▶ **THE PROBLEM**: Every line from the line containing "2. add font" through the final line of the data is to be printed exactly; no other line is to appear.

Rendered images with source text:

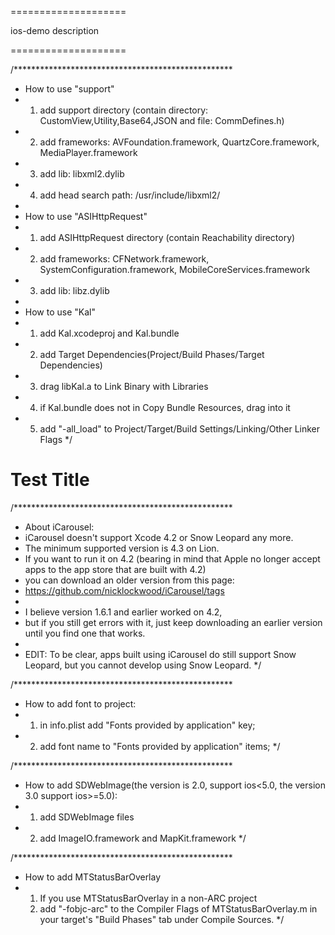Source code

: 
====================

ios-demo description

====================

/**************************************************
 *  How to use "support"
 *  1. add support directory (contain directory: CustomView,Utility,Base64,JSON and file: CommDefines.h)
 *  2. add frameworks: AVFoundation.framework, QuartzCore.framework, MediaPlayer.framework
 *  3. add lib: libxml2.dylib
 *  4. add head search path: /usr/include/libxml2/
 *
 *  How to use "ASIHttpRequest"
 *  1. add ASIHttpRequest directory (contain Reachability directory)
 *  2. add frameworks: CFNetwork.framework, SystemConfiguration.framework, MobileCoreServices.framework
 *  3. add lib: libz.dylib
 *
 *  How to use "Kal"
 *  1. add Kal.xcodeproj and Kal.bundle
 *  2. add Target Dependencies(Project/Build Phases/Target Dependencies)
 *  3. drag libKal.a to Link Binary with Libraries
 *  4. if Kal.bundle does not in Copy Bundle Resources, drag into it
 *  5. add "-all_load" to Project/Target/Build Settings/Linking/Other Linker Flags
 */

Test Title
=====

/**************************************************
 *  About iCarousel:
 *  iCarousel doesn't support Xcode 4.2 or Snow Leopard any more. 
 *  The minimum supported version is 4.3 on Lion.
 *  If you want to run it on 4.2 (bearing in mind that Apple no longer accept apps to the app store that are built with 4.2) 
 *  you can download an older version from this page:
 *  https://github.com/nicklockwood/iCarousel/tags
 *
 *  I believe version 1.6.1 and earlier worked on 4.2, 
 *  but if you still get errors with it, just keep downloading an earlier version until you find one that works.
 *
 *  EDIT: To be clear, apps built using iCarousel do still support Snow Leopard, but you cannot develop using Snow Leopard.
 */

/**************************************************
 *  How to add font to project:
 *  1. in info.plist add "Fonts provided by application" key;
 *  2. add font name to "Fonts provided by application" items;
 */

/**************************************************
 *  How to add SDWebImage(the version is 2.0, support ios<5.0, the version 3.0 support ios>=5.0):
 *  1. add SDWebImage files
 *  2. add ImageIO.framework and MapKit.framework
 */

/**************************************************
 *  How to add MTStatusBarOverlay
 *  1. If you use MTStatusBarOverlay in a non-ARC project
    2. add "-fobjc-arc" to the Compiler Flags of MTStatusBarOverlay.m in your target's "Build Phases" tab under Compile Sources.
 */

▶ **ANSWER**:
 *  2. add font name to "Fonts provided by application" items;
 */

/**************************************************
 *  How to add SDWebImage(the version is 2.0, support ios<5.0, the version 3.0 support ios>=5.0):
 *  1. add SDWebImage files
 *  2. add ImageIO.framework and MapKit.framework
 */

/**************************************************
 *  How to add MTStatusBarOverlay
 *  1. If you use MTStatusBarOverlay in a non-ARC project
    2. add "-fobjc-arc" to the Compiler Flags of MTStatusBarOverlay.m in your target's "Build Phases" tab under Compile Sources.
 */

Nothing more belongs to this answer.